Make sure to install peft before running the code below: pip install -U peft.

Code
from diffusers import FluxControlPipeline, FluxTransformer2DModel
from diffusers.utils import load_image
from huggingface_hub import hf_hub_download
import torch

path = "sayakpaul/FLUX.1-dev-edit-v0" # to change
edit_transformer = FluxTransformer2DModel.from_pretrained(path, torch_dtype=torch.bfloat16)
pipeline = FluxControlPipeline.from_pretrained(
    "black-forest-labs/FLUX.1-dev", transformer=edit_transformer, torch_dtype=torch.bfloat16
).to("cuda")

# load the turbo LoRA
pipeline.load_lora_weights(
    hf_hub_download("ByteDance/Hyper-SD", "Hyper-FLUX.1-dev-8steps-lora.safetensors"), adapter_name="hyper-sd"
)
pipeline.set_adapters(["hyper-sd"], adapter_weights=[0.125])

image = load_image("./assets/mushroom.jpg") # resize as needed.
print(image.size)

prompt = "turn the color of mushroom to gray"
image = pipeline(
    control_image=image,
    prompt=prompt,
    guidance_scale=30., # change this as needed.
    num_inference_steps=8, # change this as needed.
    max_sequence_length=512,
    height=image.height,
    width=image.width,
    generator=torch.manual_seed(0)
).images[0]
image.save("edited_image.png")


Comparison
50 steps 8 steps
50 steps 1 8 steps 1
50 steps 2 8 steps 2
50 steps 3 8 steps 3
50 steps 4 8 steps 4

You can also choose to perform quantization if the memory requirements cannot be satisfied further w.r.t your hardware. Refer to the Diffusers documentation to learn more.

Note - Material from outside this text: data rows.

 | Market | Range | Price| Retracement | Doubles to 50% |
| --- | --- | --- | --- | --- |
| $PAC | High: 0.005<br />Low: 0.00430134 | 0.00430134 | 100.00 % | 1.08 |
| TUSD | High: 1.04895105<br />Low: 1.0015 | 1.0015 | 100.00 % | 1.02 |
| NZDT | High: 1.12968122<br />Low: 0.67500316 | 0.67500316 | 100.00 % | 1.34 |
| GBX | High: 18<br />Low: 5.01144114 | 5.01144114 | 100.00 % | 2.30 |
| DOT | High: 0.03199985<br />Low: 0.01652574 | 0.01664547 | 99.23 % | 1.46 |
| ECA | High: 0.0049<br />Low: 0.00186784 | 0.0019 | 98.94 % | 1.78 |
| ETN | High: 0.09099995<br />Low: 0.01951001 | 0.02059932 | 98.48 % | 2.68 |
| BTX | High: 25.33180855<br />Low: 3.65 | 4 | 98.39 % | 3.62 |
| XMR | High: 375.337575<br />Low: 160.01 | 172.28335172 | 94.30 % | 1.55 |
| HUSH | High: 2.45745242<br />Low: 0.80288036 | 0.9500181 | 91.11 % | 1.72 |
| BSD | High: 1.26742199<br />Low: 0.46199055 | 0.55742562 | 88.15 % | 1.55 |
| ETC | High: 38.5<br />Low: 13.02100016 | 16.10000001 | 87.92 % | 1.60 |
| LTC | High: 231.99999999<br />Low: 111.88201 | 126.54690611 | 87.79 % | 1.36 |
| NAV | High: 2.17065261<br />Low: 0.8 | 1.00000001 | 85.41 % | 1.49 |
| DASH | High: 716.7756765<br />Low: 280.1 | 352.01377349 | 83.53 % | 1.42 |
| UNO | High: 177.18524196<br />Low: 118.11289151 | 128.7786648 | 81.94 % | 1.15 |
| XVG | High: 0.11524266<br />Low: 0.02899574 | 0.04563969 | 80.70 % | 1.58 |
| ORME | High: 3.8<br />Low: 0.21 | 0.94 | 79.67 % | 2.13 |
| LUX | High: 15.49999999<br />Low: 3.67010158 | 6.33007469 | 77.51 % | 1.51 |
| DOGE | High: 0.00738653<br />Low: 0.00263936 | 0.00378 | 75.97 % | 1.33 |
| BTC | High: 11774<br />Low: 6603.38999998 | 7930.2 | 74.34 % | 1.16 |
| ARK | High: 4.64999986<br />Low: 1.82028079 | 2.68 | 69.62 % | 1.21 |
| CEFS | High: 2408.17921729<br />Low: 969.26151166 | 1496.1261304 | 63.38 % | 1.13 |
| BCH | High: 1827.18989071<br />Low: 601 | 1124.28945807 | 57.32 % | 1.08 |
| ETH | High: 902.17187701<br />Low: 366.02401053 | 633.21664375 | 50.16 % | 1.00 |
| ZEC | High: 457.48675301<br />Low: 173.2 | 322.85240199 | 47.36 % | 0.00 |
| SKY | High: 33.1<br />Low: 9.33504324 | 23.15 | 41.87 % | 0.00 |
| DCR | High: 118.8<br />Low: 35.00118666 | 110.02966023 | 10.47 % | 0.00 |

guidance_scale also impacts the results:

Source Image Edited Image (gs: 10) Edited Image (gs: 20) Edited Image (gs: 30) Edited Image (gs: 40)
Source Image 1
Give this the look of a traditional Japanese woodblock print.
Edited Image gs 10 Edited Image gs 20 Edited Image gs 30 Edited Image gs 40
Source Image 2
transform the setting to a winter scene
Edited Image gs 10 Edited Image gs 20 Edited Image gs 30 Edited Image gs 40
Source Image 3
turn the color of mushroom to gray
Edited Image gs 10 Edited Image gs 20 Edited Image gs 30 Edited Image gs 40

Limitations and bias

Expect the model to perform underwhelmingly as we don't know the exact training details of Flux Control.

Training details

Fine-tuning codebase is here. Training hyperparameters:

  • Per GPU batch size: 4
  • Gradient accumulation steps: 4
  • Guidance scale: 30
  • BF16 mixed-precision
  • AdamW optimizer (8bit from bitsandbytes)
  • Constant learning rate of 5e-5
  • Weight decay of 1e-6
  • 20000 training steps

Training was conducted using a node of 8xH100s.

We used a simplified flow mechanism to perform the linear interpolation. In pseudo-code, that looks like:

sigmas = torch.rand(batch_size)
timesteps = (sigmas * noise_scheduler.config.num_train_timesteps).long()
...

noisy_model_input = (1.0 - sigmas) * pixel_latents + sigmas * noise

where pixel_latents is computed from the source images and noise is drawn from a Gaussian distribution. For more details, check out the repository.